Data under study →
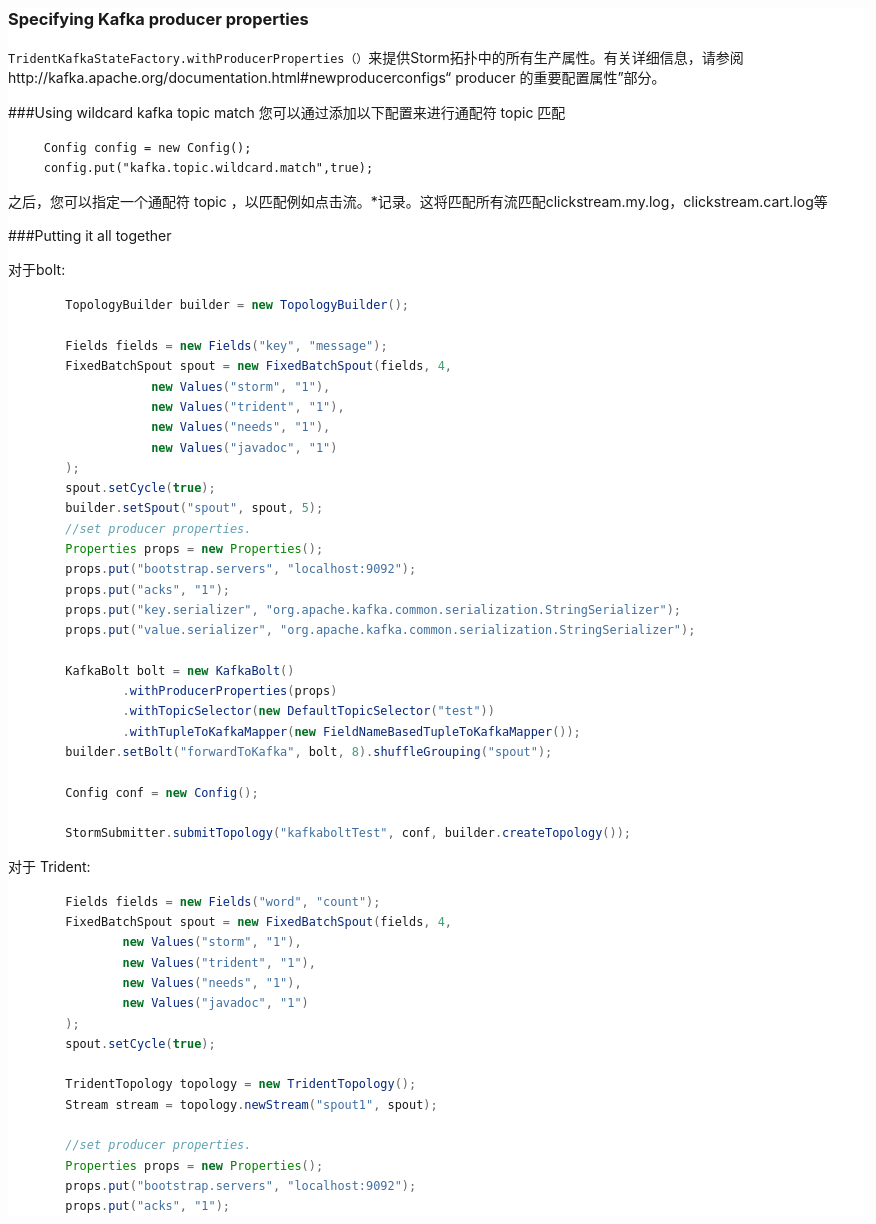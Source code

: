 ### Specifying Kafka producer properties
`TridentKafkaStateFactory.withProducerProperties（）`来提供Storm拓扑中的所有生产属性。有关详细信息，请参阅http://kafka.apache.org/documentation.html#newproducerconfigs“ producer 的重要配置属性”部分。

###Using wildcard kafka topic match
您可以通过添加以下配置来进行通配符 topic 匹配
```
     Config config = new Config();
     config.put("kafka.topic.wildcard.match",true);

```

之后，您可以指定一个通配符 topic ，以匹配例如点击流。*记录。这将匹配所有流匹配clickstream.my.log，clickstream.cart.log等


###Putting it all together

对于bolt:
```java
        TopologyBuilder builder = new TopologyBuilder();

        Fields fields = new Fields("key", "message");
        FixedBatchSpout spout = new FixedBatchSpout(fields, 4,
                    new Values("storm", "1"),
                    new Values("trident", "1"),
                    new Values("needs", "1"),
                    new Values("javadoc", "1")
        );
        spout.setCycle(true);
        builder.setSpout("spout", spout, 5);
        //set producer properties.
        Properties props = new Properties();
        props.put("bootstrap.servers", "localhost:9092");
        props.put("acks", "1");
        props.put("key.serializer", "org.apache.kafka.common.serialization.StringSerializer");
        props.put("value.serializer", "org.apache.kafka.common.serialization.StringSerializer");

        KafkaBolt bolt = new KafkaBolt()
                .withProducerProperties(props)
                .withTopicSelector(new DefaultTopicSelector("test"))
                .withTupleToKafkaMapper(new FieldNameBasedTupleToKafkaMapper());
        builder.setBolt("forwardToKafka", bolt, 8).shuffleGrouping("spout");

        Config conf = new Config();

        StormSubmitter.submitTopology("kafkaboltTest", conf, builder.createTopology());
```

对于 Trident:

```java
        Fields fields = new Fields("word", "count");
        FixedBatchSpout spout = new FixedBatchSpout(fields, 4,
                new Values("storm", "1"),
                new Values("trident", "1"),
                new Values("needs", "1"),
                new Values("javadoc", "1")
        );
        spout.setCycle(true);

        TridentTopology topology = new TridentTopology();
        Stream stream = topology.newStream("spout1", spout);

        //set producer properties.
        Properties props = new Properties();
        props.put("bootstrap.servers", "localhost:9092");
        props.put("acks", "1");
```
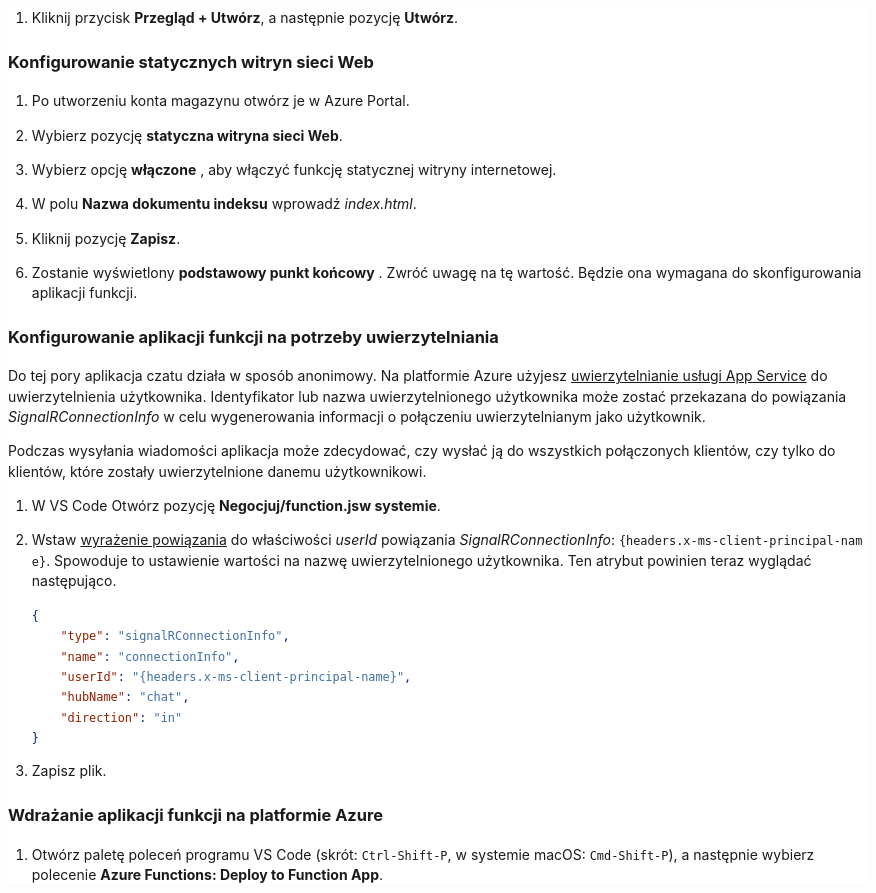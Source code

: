1. Kliknij przycisk **Przegląd + Utwórz**, a następnie pozycję **Utwórz**.

### <a name="configure-static-websites"></a>Konfigurowanie statycznych witryn sieci Web

1. Po utworzeniu konta magazynu otwórz je w Azure Portal.

1. Wybierz pozycję **statyczna witryna sieci Web**.

1. Wybierz opcję **włączone** , aby włączyć funkcję statycznej witryny internetowej.

1. W polu **Nazwa dokumentu indeksu** wprowadź *index.html*.

1. Kliknij pozycję **Zapisz**.

1. Zostanie wyświetlony **podstawowy punkt końcowy** . Zwróć uwagę na tę wartość. Będzie ona wymagana do skonfigurowania aplikacji funkcji.

### <a name="configure-function-app-for-authentication"></a>Konfigurowanie aplikacji funkcji na potrzeby uwierzytelniania

Do tej pory aplikacja czatu działa w sposób anonimowy. Na platformie Azure użyjesz [uwierzytelnianie usługi App Service](../app-service/overview-authentication-authorization.md) do uwierzytelnienia użytkownika. Identyfikator lub nazwa uwierzytelnionego użytkownika może zostać przekazana do powiązania *SignalRConnectionInfo* w celu wygenerowania informacji o połączeniu uwierzytelnianym jako użytkownik.

Podczas wysyłania wiadomości aplikacja może zdecydować, czy wysłać ją do wszystkich połączonych klientów, czy tylko do klientów, które zostały uwierzytelnione danemu użytkownikowi.

1. W VS Code Otwórz pozycję **Negocjuj/function.jsw systemie**.

1. Wstaw [wyrażenie powiązania](../azure-functions/functions-triggers-bindings.md) do właściwości *userId* powiązania *SignalRConnectionInfo*: `{headers.x-ms-client-principal-name}`. Spowoduje to ustawienie wartości na nazwę uwierzytelnionego użytkownika. Ten atrybut powinien teraz wyglądać następująco.

    ```json
    {
        "type": "signalRConnectionInfo",
        "name": "connectionInfo",
        "userId": "{headers.x-ms-client-principal-name}",
        "hubName": "chat",
        "direction": "in"
    }
    ```

1. Zapisz plik.


### <a name="deploy-function-app-to-azure"></a>Wdrażanie aplikacji funkcji na platformie Azure

1. Otwórz paletę poleceń programu VS Code (skrót: `Ctrl-Shift-P`, w systemie macOS: `Cmd-Shift-P`), a następnie wybierz polecenie **Azure Functions: Deploy to Function App**.
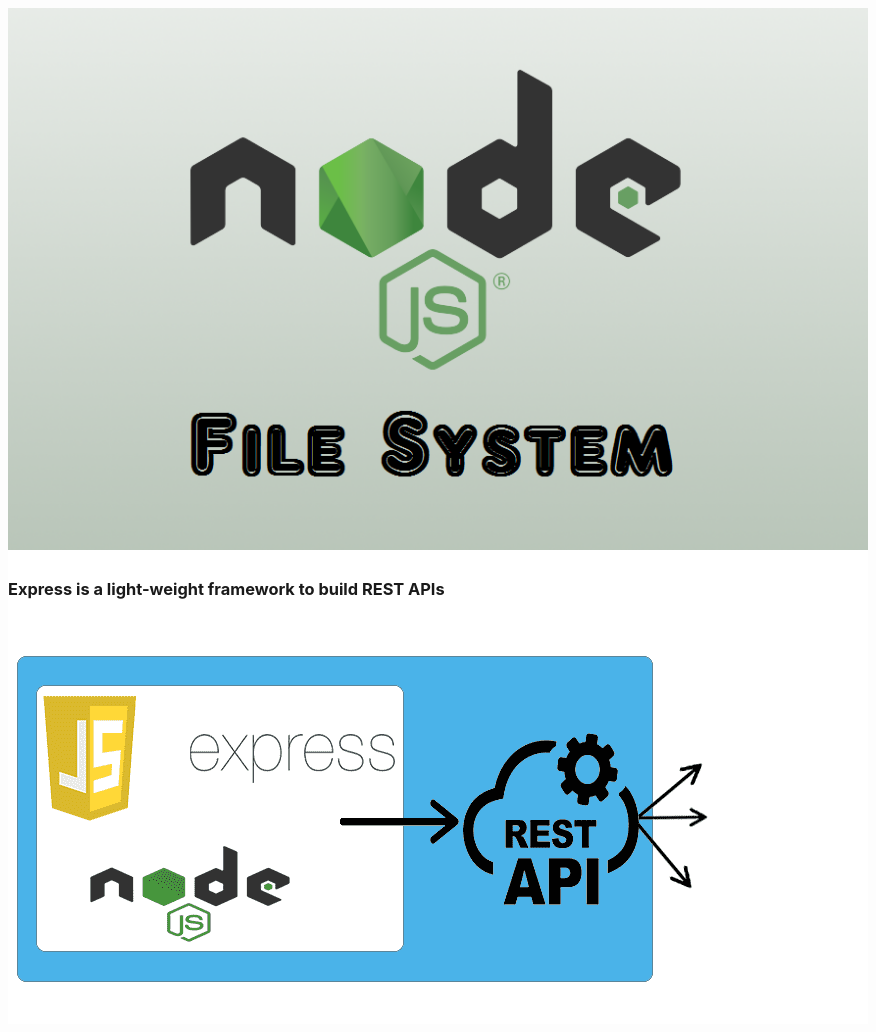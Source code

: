 <img src="./assets/nodejs-fs.jpg" alt="nodejs" >
<h3>Express is a light-weight framework to build REST APIs</h3>
<img src="./assets/express-rest-api-2.png" alt="express" />
<br/>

Required action → Restate, word for word, all of the material above, leaving out the images.

Result of this task →
Source code

: ### Specifying Kafka producer properties
`TridentKafkaStateFactory.withProducerProperties（）`来提供Storm拓扑中的所有生产属性。有关详细信息，请参阅http://kafka.apache.org/documentation.html#newproducerconfigs“ producer 的重要配置属性”部分。

###Using wildcard kafka topic match
您可以通过添加以下配置来进行通配符 topic 匹配
```
     Config config = new Config();
     config.put("kafka.topic.wildcard.match",true);

```

之后，您可以指定一个通配符 topic ，以匹配例如点击流。*记录。这将匹配所有流匹配clickstream.my.log，clickstream.cart.log等


###Putting it all together

对于bolt:
```java
        TopologyBuilder builder = new TopologyBuilder();

        Fields fields = new Fields("key", "message");
        FixedBatchSpout spout = new FixedBatchSpout(fields, 4,
                    new Values("storm", "1"),
                    new Values("trident", "1"),
                    new Values("needs", "1"),
                    new Values("javadoc", "1")
        );
        spout.setCycle(true);
        builder.setSpout("spout", spout, 5);
        //set producer properties.
        Properties props = new Properties();
        props.put("bootstrap.servers", "localhost:9092");
        props.put("acks", "1");
        props.put("key.serializer", "org.apache.kafka.common.serialization.StringSerializer");
        props.put("value.serializer", "org.apache.kafka.common.serialization.StringSerializer");

        KafkaBolt bolt = new KafkaBolt()
                .withProducerProperties(props)
                .withTopicSelector(new DefaultTopicSelector("test"))
                .withTupleToKafkaMapper(new FieldNameBasedTupleToKafkaMapper());
        builder.setBolt("forwardToKafka", bolt, 8).shuffleGrouping("spout");

        Config conf = new Config();

        StormSubmitter.submitTopology("kafkaboltTest", conf, builder.createTopology());
```

对于 Trident:

```java
        Fields fields = new Fields("word", "count");
        FixedBatchSpout spout = new FixedBatchSpout(fields, 4,
                new Values("storm", "1"),
                new Values("trident", "1"),
                new Values("needs", "1"),
                new Values("javadoc", "1")
        );
        spout.setCycle(true);

        TridentTopology topology = new TridentTopology();
        Stream stream = topology.newStream("spout1", spout);

        //set producer properties.
        Properties props = new Properties();
        props.put("bootstrap.servers", "localhost:9092");
        props.put("acks", "1");
```
Source code

:1. Kliknij przycisk **Przegląd + Utwórz**, a następnie pozycję **Utwórz**.

### <a name="configure-static-websites"></a>Konfigurowanie statycznych witryn sieci Web

1. Po utworzeniu konta magazynu otwórz je w Azure Portal.

1. Wybierz pozycję **statyczna witryna sieci Web**.

1. Wybierz opcję **włączone** , aby włączyć funkcję statycznej witryny internetowej.

1. W polu **Nazwa dokumentu indeksu** wprowadź *index.html*.

1. Kliknij pozycję **Zapisz**.

1. Zostanie wyświetlony **podstawowy punkt końcowy** . Zwróć uwagę na tę wartość. Będzie ona wymagana do skonfigurowania aplikacji funkcji.

### <a name="configure-function-app-for-authentication"></a>Konfigurowanie aplikacji funkcji na potrzeby uwierzytelniania

Do tej pory aplikacja czatu działa w sposób anonimowy. Na platformie Azure użyjesz [uwierzytelnianie usługi App Service](../app-service/overview-authentication-authorization.md) do uwierzytelnienia użytkownika. Identyfikator lub nazwa uwierzytelnionego użytkownika może zostać przekazana do powiązania *SignalRConnectionInfo* w celu wygenerowania informacji o połączeniu uwierzytelnianym jako użytkownik.

Podczas wysyłania wiadomości aplikacja może zdecydować, czy wysłać ją do wszystkich połączonych klientów, czy tylko do klientów, które zostały uwierzytelnione danemu użytkownikowi.

1. W VS Code Otwórz pozycję **Negocjuj/function.jsw systemie**.

1. Wstaw [wyrażenie powiązania](../azure-functions/functions-triggers-bindings.md) do właściwości *userId* powiązania *SignalRConnectionInfo*: `{headers.x-ms-client-principal-name}`. Spowoduje to ustawienie wartości na nazwę uwierzytelnionego użytkownika. Ten atrybut powinien teraz wyglądać następująco.

    ```json
    {
        "type": "signalRConnectionInfo",
        "name": "connectionInfo",
        "userId": "{headers.x-ms-client-principal-name}",
        "hubName": "chat",
        "direction": "in"
    }
    ```

1. Zapisz plik.


### <a name="deploy-function-app-to-azure"></a>Wdrażanie aplikacji funkcji na platformie Azure

1. Otwórz paletę poleceń programu VS Code (skrót: `Ctrl-Shift-P`, w systemie macOS: `Cmd-Shift-P`), a następnie wybierz polecenie **Azure Functions: Deploy to Function App**.
Source code

: <img src="./assets/nodejs-fs.jpg" alt="nodejs" >
<h3>Express is a light-weight framework to build REST APIs</h3>
<img src="./assets/express-rest-api-2.png" alt="express" />
<br/>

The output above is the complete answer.